Six WRs chosen in Round 1, but Bears have plenty to pick from Friday

Three months after losing in the AFC championship game, the Chiefs — for whom new Bears general manager Ryan Poles was the assistant player personnel director — didn’t have a first-round pick in the 2019 draft.

They weren’t set to draft until No. 61 overall, the third-to-last pick of the second round. But they sent the Rams a fifth-round pick to move up five spots and drafted Mecole Hardman, the raw Georgia receiver whose 40-yard dash had wowed scouts.

“There were still a lot of good wideouts left,” Chiefs general manager Brett Veach said at the time. “But none that ran 4.27.”

Three years later, Hardman has been to the Pro Bowl once as a special teamer. Last year, he caught a career-high 59 balls for 693 yards. That’s steady, not standout, production.

“I think we made the right calculated guess there,” Veach said after making the trade. “You kind of see how the board’s falling and how those wideouts are falling.”

In his first draft Friday, Poles will have to judge exactly where the wide receivers are falling. Regardless of his assertion Tuesday — or was it a bluff? — that he could support quarterback Justin Fields by picking players who don’t catch the ball, the Bears enter the second round of the draft in desperate need of a receiver.

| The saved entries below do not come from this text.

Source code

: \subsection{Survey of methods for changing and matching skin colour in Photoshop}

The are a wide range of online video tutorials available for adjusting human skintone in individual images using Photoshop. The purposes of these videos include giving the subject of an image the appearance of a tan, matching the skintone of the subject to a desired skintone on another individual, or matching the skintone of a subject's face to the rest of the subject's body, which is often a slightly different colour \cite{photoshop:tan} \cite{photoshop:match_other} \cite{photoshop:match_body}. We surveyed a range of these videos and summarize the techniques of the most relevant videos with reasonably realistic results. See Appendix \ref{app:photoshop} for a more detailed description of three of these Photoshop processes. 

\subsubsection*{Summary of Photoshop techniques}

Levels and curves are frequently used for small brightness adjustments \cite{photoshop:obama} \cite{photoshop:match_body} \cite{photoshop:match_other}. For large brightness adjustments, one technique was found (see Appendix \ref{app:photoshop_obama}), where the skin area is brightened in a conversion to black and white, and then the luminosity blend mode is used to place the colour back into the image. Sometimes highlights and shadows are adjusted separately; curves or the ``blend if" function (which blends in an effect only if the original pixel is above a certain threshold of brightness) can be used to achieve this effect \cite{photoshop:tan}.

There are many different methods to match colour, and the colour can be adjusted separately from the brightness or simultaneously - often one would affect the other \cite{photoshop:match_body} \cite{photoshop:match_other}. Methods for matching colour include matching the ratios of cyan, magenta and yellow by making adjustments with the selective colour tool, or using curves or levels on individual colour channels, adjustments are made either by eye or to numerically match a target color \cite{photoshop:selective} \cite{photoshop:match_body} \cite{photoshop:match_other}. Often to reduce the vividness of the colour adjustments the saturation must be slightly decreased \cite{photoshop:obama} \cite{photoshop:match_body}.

The Bears are scheduled to have Picks 39 and 48 in Round 2 and No. 71 in Round 3. Poles said this week he’s willing to move down to get extra selections if the Bears deem that part of the draft particularly deep.

Receivers available when the second round begins Friday include North Dakota State’s Christian Watson, who stands 6-4, and Western Michigan’s Skyy Moore, who is 5-10.

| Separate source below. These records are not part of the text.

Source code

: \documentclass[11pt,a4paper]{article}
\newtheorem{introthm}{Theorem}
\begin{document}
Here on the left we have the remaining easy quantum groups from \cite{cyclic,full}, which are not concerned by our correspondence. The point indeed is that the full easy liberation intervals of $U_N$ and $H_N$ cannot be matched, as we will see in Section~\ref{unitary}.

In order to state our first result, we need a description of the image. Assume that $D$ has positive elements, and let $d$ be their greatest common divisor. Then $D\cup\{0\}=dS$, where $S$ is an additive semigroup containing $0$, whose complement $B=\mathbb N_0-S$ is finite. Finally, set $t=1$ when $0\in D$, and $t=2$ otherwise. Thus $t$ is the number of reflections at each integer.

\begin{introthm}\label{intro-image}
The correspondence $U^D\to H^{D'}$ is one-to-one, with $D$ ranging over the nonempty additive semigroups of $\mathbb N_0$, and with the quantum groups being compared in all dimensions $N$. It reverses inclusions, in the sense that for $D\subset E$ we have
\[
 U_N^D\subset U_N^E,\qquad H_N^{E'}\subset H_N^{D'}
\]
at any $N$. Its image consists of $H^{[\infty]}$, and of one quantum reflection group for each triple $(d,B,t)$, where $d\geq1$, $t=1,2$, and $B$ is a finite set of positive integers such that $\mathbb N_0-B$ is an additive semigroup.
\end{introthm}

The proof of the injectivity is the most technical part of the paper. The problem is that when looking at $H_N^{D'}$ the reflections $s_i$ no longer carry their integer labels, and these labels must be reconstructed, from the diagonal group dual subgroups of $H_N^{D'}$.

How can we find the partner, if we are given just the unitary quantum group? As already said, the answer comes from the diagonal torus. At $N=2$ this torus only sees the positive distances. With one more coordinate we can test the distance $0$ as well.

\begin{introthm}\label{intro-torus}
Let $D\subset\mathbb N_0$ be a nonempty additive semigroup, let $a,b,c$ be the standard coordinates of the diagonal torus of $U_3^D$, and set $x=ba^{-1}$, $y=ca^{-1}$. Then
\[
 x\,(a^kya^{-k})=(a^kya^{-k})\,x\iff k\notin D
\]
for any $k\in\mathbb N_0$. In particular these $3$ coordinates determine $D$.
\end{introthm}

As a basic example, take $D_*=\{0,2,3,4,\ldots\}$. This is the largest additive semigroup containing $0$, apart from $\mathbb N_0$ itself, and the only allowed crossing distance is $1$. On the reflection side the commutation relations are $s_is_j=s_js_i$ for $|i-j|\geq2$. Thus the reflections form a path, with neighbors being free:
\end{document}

Alabama’s John Metchie III and Georgia’s George Pickens are stars each returning off torn ACLs; Metchie hurt his knee in the SEC title game in December and Pickens was injured during spring practice, returning for the last four games of a national championship season. Memphis’ Calvin Austin III, Cincinnati’s Alec Pierce and South Alabama’s Jalen Tolbert will be on the board in Round 2, too.

Teams that needed receivers pounced Thursday.

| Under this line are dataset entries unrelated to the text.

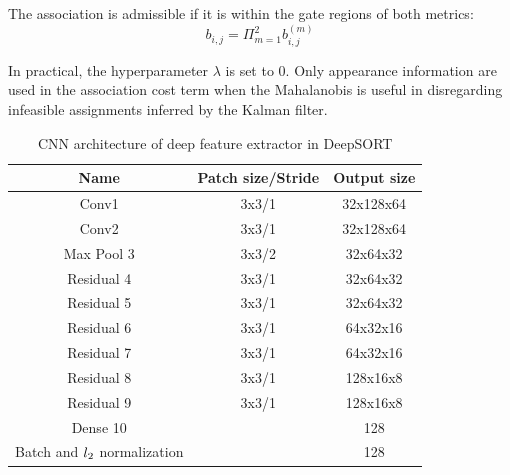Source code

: The association is admissible if it is within the gate regions of both metrics:
\begin{equation}
    b_{i,j}=\Pi^2_{m=1}b^{(m)}_{i,j}
\end{equation}\par
In practical, the hyperparameter $\lambda$ is set to 0. Only appearance information are used in the association cost term when the Mahalanobis is useful in disregarding infeasible assignments inferred by the Kalman filter.
\begin{table}[H]
\begin{center}
 \begin{tabular}{||c c c ||} 
 \hline
 Name & Patch size/Stride & Output size \\ [0.5ex] 
 \hline\hline
 Conv1 & 3x3/1 & 32x128x64  \\ 
 Conv2 & 3x3/1 & 32x128x64 \\
 Max Pool 3 & 3x3/2 & 32x64x32 \\
 Residual 4 & 3x3/1 & 32x64x32 \\
 Residual 5 & 3x3/1 & 32x64x32 \\
 Residual 6 & 3x3/1 & 64x32x16 \\
 Residual 7 & 3x3/1 & 64x32x16 \\
 Residual 8 & 3x3/1 & 128x16x8 \\
 Residual 9 & 3x3/1 & 128x16x8 \\
 Dense 10   &       & 128    \\
 Batch and $\mathnormal{l}_2$ normalization &  & 128 \\
 \hline

 \hline
\end{tabular}
\end{center}
    \caption{CNN architecture of deep feature extractor in DeepSORT}
    \label{tab:cnn_deepsort_arch}
\end{table}\pagebreak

The Eagles traded the No. 18 and No. 101 picks to the Titans for star receiver A.J. Brown, who had clamored for a contract extension. The Eagles reportedly signed him to a four-year, $100 million deal, and the Titans used their new first-round pick on Arkansas receiver Treylon Burks.

He was the last of six receivers picked in the top 18. Four were chosen during a five-pick run, starting with the Falcons’ choice of USC’s Drake London at No. 8. The Jets took Garrett Wilson, one of Fields’ former teammates at Ohio State, No. 10. The Saints traded up to select another one, Chris Olave, with the next pick. The Lions then moved all the way up to No. 12 from No. 32 via a trade with NFC North rival Minnesota to take Alabama receiver Jameson Williams. Later, the Commanders drafted Penn State’s Jahan Dotson at No. 16.

The Cardinals, having seen the run on receivers, traded their first-round pick, No. 23, for Ravens veteran “Hollywood” Brown, who had 1,008 receiving yards last year, and Pick No. 100. He played at Oklahoma with Cardinals quarterback Kyler Murray.

The pressure will be on Poles to find his guy Friday. The three free-agent receivers he signed to one-year deals have question marks. Byron Pringle had 42 catches for 568 yards with the Chiefs last year — fewer than Hardman — but was arrested Saturday on suspicion of reckless driving and driving on a suspended license.

Equanimeous St. Brown had two fewer catches with the Packers last year than he has letters in his first name — nine. Former Seahawks receiver David Moore, who signed after trying out in last week’s minicamp, didn’t have a catch last year.

That leaves the Bears, and Poles, looking for more.